NÜRNBERG (dpa-AFX) - Die erwartete Leitzinswende in den USA wird nach Einschätzung des Marktforschungsinstituts GfK den Konsum nicht unmittelbar belasten. "Höhere Leitzinsen fördern den Konsum zwar nicht, sind aber nicht kriegsentscheidend", sagte der Vorstandsvorsitzende der GfK < GFK.ETR > , Klaus Wübbenhorst, am Montag der Nachrichtenagentur dpa-AFX.

NÜRNBERG (dpa-AFX) - Die erwartete Leitzinswende in den USA wird nach Einschätzung des Marktforschungsinstituts GfK den Konsum nicht unmittelbar belasten. "Höhere Leitzinsen fördern den Konsum zwar nicht, sind aber nicht kriegsentscheidend", sagte der Vorstandsvorsitzende der GfK < GFK.ETR > , Klaus Wübbenhorst, am Montag der Nachrichtenagentur dpa-AFX.

"Höhere Zinsen sind derzeit aus Sicht des Verbrauchers nicht das Thema Nummer Eins", sagte Wübbenhorst.
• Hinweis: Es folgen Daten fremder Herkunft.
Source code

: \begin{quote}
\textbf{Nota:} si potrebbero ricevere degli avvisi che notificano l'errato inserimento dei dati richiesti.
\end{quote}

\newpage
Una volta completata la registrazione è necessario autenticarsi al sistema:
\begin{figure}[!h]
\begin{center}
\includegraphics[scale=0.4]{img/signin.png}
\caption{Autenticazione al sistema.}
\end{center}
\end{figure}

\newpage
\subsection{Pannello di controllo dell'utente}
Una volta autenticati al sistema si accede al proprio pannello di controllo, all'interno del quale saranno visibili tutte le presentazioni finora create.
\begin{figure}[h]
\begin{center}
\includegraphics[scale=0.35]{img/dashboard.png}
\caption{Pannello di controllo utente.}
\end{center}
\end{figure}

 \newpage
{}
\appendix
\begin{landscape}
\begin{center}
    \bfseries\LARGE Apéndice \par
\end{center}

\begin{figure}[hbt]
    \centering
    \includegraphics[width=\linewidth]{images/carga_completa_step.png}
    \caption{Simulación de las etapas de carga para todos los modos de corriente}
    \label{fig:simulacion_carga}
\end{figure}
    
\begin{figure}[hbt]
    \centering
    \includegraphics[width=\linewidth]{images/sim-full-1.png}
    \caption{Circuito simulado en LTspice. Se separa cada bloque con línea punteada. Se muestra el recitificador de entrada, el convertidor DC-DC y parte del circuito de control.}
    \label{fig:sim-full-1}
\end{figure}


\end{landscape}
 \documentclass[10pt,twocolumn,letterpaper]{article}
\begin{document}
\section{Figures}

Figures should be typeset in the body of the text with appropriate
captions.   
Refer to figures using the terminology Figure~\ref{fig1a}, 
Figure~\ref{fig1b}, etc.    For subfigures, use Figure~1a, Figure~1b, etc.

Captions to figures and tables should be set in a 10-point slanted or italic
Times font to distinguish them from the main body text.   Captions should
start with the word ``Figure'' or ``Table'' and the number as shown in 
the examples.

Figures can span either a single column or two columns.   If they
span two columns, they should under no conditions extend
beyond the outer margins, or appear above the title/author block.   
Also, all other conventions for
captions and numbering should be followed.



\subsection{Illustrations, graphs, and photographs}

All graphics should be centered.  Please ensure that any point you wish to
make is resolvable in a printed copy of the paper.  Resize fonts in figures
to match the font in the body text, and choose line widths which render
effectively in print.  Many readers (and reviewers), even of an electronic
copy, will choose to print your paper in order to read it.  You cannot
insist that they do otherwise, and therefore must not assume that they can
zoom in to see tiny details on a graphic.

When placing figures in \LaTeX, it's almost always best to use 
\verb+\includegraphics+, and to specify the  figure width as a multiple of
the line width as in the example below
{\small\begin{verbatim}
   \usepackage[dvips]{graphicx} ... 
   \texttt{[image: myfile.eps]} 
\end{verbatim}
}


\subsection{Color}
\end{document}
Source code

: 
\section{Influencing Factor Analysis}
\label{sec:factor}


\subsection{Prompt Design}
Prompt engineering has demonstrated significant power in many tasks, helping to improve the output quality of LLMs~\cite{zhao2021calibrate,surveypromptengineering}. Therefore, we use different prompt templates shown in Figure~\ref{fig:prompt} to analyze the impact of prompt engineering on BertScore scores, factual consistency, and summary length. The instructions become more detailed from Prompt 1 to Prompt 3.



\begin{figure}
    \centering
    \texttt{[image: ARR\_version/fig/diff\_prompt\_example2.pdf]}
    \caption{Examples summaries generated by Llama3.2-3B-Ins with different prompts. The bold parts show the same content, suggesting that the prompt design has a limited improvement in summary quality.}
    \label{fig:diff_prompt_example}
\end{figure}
Im Vordergrund stehe weiter die Sorge um den eigenen Arbeitsplatz. "Die Lage am Arbeitsmarkt bleibt die Hauptkonsumbremse", sagte Wübbenhorst. Auch die steigenden Benzinpreise spielten im Hinblick auf die Konsumzurückhaltung "eindeutig die größere Rolle".

STIMMUNGSAUFHELLUNG BEI KONSUMENTEN HOFFNUNGSSCHIMMER

Darüber hinaus seien die Unternehmer von der erwarteten Leitzinswende stärker betroffen als die Konsumenten. Angesichts der nach wie vor gedämpften Stimmung in den deutschen Unternehmen sei für die Eurozone ohnehin nicht von einer raschen Leitzinserhöhung auszugehen.

Die leichte Stimmungsaufhellung bei den Konsumenten im Juni ist nach Einschätzung von Wübbenhorst "ein Hoffnungsschimmer, aber noch kein Durchbruch". "Der Konsument gibt noch kein Signal für eine Entwarnung", sagte Wübbenhorst. Der Zick-Zack-Kurs bei der Stimmung der Konsumenten setze sich mit leichter Aufwärtstendenz fort. Eine durchgreifende Erholung sei aber nicht auszumachen.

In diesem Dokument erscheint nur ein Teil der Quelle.